Confesso que, rindo por dentro não o levei a sério. Pensei que Trump foi só risível e seria tudo. Todavia, quando as notícias começam a relatar a subida significativa de casos de intoxicação por ingestão daquelas soluções químicas, a vontade de rir desapareceu. De repente, o caso é sério e merece reflexão.

Uma boa e saudável capacidade para pensar comporta normalmente vários componentes, tais como boa ancoragem na realidade que se pretende bem diferenciada nos seus vários elementos; pleno exercício do sentido crítico; optimização da distância interior entre o que “é meu, sou eu” do que é exterior; flexibilidade no fluir dos pensamentos e na articulação com o que sentimos (emocional e afectivamente); criatividade com sentido de responsabilidade sobre nós e sobre os outros, uma vez que vivemos e somos seres sociais e relacionais.

Mas, nem sempre esta capacidade fundamental se apresenta na forma mais musculada em todos os indivíduos. Por diversas razões, alguns apresentam de forma dita mais estrutural uma capacidade para pensar tradicionalmente frágil, sendo que, ficam mais sujeitos a verem diminuída esta capacidade quando as circunstâncias do que vivem se mostram de natureza mais exigente.
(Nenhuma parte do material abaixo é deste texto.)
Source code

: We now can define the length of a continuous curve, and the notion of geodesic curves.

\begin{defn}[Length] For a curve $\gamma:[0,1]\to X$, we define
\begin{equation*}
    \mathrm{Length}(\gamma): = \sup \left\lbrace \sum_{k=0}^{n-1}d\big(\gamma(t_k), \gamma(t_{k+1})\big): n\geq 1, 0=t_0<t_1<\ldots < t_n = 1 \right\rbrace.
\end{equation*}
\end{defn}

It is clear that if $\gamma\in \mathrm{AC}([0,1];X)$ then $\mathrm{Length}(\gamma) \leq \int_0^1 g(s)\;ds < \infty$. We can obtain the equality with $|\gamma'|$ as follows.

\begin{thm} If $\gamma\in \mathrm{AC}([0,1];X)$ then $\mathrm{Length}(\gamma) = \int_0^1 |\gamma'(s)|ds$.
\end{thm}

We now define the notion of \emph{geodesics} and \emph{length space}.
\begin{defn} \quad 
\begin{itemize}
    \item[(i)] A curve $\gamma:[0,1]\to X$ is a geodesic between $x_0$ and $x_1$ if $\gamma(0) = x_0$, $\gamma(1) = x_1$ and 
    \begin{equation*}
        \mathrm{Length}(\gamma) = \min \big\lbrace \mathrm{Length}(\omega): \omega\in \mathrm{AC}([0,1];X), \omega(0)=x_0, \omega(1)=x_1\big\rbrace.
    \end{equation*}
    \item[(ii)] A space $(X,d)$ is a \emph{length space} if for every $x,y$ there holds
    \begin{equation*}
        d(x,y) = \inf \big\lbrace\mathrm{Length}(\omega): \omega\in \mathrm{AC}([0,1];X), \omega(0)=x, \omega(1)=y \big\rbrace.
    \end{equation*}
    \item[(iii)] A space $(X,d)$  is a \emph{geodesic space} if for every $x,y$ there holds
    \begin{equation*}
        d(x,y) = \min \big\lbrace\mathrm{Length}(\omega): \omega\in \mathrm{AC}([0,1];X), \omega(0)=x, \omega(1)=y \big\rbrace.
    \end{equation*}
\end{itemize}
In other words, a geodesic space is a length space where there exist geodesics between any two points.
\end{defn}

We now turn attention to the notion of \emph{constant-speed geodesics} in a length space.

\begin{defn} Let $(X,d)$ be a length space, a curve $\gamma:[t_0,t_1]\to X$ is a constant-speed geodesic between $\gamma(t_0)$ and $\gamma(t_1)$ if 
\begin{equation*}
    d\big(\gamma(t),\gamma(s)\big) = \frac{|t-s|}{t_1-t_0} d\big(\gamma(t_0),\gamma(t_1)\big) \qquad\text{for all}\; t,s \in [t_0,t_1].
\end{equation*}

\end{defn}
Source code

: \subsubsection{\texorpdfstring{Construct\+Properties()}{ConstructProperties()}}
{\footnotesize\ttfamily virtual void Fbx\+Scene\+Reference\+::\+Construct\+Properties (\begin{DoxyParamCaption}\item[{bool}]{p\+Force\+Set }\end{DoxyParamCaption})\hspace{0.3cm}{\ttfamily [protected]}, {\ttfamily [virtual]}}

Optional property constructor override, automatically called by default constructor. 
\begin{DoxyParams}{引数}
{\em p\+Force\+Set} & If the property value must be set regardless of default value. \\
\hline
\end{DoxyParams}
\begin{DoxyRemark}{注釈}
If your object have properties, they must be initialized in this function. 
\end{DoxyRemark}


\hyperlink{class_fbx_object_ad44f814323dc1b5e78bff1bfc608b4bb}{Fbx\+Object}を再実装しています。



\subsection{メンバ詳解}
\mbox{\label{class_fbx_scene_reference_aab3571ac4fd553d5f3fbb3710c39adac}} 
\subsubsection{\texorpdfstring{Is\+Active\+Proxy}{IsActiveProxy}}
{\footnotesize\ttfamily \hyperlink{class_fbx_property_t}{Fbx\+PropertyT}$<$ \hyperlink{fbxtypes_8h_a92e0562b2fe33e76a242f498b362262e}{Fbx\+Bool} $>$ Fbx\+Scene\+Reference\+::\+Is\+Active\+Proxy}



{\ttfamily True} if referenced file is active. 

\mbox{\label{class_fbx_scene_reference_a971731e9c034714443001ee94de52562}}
Nestes termos, é possível que pela exigência excepcional da vivência da epidemia, muitos norte-americanos tenham visto abalado o seu discernimento. O terror e a angústia provocados pelo medo de morrer; a ignorância ou escassez de conhecimento científico pronto para por termo rápido ao vírus; a consequente inquietação que promove; a instabilidade emocional de um povo que, por vício narcísico e histórico, se sente agora diminuído no poder que se habituou a ter; o sentimento de desprotecção e impotência criam as condições para desenvolver um anti-pensamento, ou seja, tornar a capacidade de pensar num acto de agir, aderindo ao pensamento de outro que é investido como a autoridade maior – o salvador!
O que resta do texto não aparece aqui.